- Exercise description -
Within the records below, find each line that holds the string "need", then copy it.

- Dataset records -
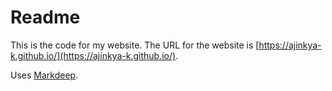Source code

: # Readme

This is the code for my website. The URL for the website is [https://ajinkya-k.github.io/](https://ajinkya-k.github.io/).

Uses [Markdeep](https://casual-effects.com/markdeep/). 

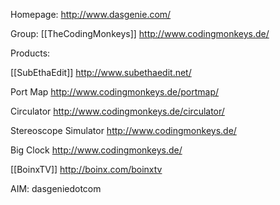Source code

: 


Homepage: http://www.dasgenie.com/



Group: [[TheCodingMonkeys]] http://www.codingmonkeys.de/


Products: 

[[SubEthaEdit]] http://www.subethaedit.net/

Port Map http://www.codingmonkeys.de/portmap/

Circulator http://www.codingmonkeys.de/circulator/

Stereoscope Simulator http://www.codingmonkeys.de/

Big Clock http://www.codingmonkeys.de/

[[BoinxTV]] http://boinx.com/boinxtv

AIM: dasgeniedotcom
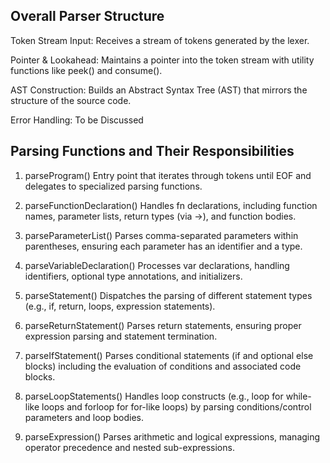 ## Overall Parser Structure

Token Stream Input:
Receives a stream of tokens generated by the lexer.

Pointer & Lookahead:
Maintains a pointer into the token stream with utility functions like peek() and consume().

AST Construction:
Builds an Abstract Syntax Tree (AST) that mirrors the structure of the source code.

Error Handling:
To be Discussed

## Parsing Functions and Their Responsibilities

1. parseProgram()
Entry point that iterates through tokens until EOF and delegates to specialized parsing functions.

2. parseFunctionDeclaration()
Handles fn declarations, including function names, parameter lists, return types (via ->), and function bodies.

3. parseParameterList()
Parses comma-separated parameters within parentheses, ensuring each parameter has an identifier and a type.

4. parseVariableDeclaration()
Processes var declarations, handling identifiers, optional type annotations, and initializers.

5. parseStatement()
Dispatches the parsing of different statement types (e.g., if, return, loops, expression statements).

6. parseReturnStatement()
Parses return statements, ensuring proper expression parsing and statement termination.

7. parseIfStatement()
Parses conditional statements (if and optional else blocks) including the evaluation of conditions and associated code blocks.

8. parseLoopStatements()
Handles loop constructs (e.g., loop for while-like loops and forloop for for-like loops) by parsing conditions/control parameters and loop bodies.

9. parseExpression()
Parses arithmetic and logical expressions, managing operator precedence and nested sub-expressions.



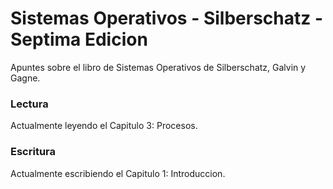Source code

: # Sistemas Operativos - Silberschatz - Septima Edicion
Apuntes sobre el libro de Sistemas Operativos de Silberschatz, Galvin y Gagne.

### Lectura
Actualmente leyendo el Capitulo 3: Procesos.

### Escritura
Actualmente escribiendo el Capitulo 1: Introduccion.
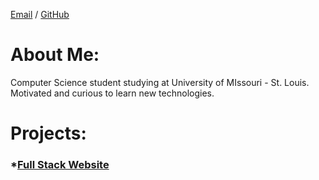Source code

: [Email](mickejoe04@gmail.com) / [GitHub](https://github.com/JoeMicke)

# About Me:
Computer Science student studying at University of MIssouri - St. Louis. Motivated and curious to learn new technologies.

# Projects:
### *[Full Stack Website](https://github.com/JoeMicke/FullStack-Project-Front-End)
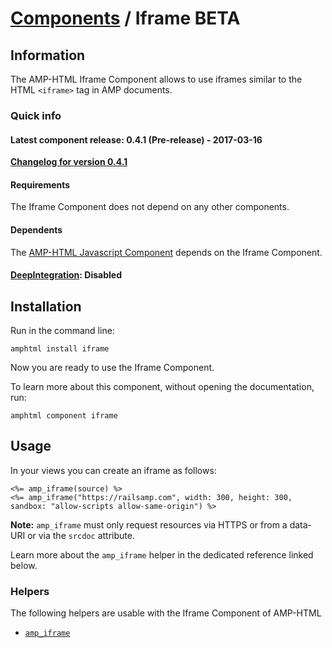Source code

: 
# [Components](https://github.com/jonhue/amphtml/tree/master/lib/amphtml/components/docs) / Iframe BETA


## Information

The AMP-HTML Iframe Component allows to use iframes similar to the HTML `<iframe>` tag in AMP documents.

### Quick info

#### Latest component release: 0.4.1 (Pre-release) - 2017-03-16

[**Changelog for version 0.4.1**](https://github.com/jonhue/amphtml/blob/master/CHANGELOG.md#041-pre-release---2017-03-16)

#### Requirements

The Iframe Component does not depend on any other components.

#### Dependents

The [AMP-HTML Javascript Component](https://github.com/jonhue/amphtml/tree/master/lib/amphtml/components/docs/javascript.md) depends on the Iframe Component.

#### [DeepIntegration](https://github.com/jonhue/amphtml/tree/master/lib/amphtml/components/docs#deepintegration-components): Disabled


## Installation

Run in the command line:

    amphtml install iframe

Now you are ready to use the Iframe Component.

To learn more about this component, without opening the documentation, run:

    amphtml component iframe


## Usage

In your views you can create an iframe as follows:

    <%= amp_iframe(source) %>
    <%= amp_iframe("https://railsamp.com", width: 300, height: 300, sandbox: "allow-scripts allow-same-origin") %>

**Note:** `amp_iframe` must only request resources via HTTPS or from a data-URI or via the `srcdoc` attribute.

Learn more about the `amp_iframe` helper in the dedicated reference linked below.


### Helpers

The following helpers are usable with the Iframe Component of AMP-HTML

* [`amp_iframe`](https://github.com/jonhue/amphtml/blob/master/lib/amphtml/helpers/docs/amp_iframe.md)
---
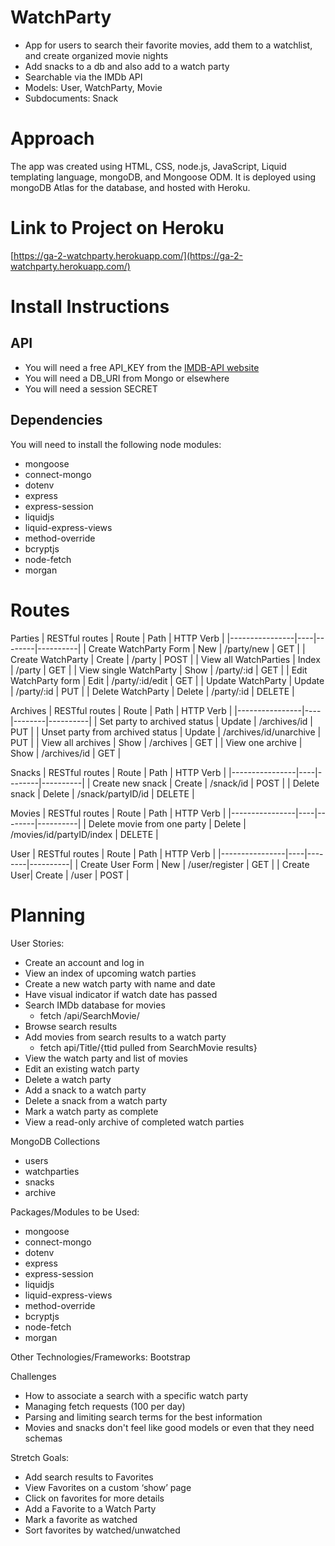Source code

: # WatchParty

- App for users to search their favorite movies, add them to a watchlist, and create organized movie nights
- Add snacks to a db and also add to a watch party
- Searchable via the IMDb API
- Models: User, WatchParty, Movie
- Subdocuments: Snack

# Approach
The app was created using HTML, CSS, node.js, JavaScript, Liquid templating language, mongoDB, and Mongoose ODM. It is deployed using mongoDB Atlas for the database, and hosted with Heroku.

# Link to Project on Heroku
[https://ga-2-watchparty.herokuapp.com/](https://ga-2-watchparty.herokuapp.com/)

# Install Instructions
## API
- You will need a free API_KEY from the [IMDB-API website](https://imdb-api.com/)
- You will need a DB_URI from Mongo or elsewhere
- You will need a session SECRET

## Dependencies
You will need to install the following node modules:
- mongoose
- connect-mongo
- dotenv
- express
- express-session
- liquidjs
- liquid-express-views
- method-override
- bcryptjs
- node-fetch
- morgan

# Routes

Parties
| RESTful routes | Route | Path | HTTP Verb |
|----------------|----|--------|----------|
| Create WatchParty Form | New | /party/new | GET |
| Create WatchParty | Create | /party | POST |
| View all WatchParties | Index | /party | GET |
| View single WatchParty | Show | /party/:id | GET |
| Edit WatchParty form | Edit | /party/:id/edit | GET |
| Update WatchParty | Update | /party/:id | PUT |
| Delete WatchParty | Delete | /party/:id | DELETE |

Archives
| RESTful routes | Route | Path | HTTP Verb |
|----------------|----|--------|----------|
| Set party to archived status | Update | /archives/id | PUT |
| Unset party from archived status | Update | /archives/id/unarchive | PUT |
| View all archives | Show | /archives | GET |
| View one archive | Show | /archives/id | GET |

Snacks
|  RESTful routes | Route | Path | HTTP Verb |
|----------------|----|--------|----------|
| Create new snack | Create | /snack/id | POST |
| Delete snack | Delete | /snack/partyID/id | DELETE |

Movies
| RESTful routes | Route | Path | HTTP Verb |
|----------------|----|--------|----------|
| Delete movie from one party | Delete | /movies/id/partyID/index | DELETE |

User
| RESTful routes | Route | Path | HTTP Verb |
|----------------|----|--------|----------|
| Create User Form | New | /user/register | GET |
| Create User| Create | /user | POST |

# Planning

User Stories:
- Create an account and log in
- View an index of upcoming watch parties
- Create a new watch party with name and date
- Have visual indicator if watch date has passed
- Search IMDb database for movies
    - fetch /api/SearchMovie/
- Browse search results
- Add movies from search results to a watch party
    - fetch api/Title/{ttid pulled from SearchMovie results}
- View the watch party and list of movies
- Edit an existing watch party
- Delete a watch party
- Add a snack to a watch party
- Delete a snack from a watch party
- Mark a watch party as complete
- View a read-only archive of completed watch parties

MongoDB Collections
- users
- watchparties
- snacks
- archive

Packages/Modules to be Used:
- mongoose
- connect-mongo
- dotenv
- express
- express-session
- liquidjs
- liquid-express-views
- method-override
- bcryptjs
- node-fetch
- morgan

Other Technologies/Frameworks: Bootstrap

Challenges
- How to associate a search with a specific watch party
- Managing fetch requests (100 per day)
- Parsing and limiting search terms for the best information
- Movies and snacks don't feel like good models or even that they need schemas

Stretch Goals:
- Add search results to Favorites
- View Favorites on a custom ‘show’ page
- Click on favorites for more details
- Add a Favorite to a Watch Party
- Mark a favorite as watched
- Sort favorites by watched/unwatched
...
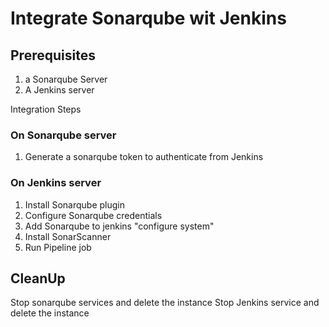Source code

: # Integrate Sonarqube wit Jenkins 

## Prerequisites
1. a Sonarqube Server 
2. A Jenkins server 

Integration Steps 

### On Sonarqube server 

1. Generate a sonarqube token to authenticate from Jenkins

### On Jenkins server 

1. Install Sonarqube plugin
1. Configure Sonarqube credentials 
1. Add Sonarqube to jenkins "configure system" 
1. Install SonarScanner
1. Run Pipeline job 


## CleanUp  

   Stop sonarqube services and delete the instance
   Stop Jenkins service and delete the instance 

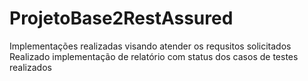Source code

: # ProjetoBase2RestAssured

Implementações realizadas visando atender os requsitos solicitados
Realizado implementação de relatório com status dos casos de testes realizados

- Task solution -
- You will need a free API_KEY from the [IMDB-API website](https://imdb-api.com/)
- You will need a DB_URI from Mongo or elsewhere
- You will need a session SECRET
You will need to install the following node modules:
- Movies and snacks don't feel like good models or even that they need schemas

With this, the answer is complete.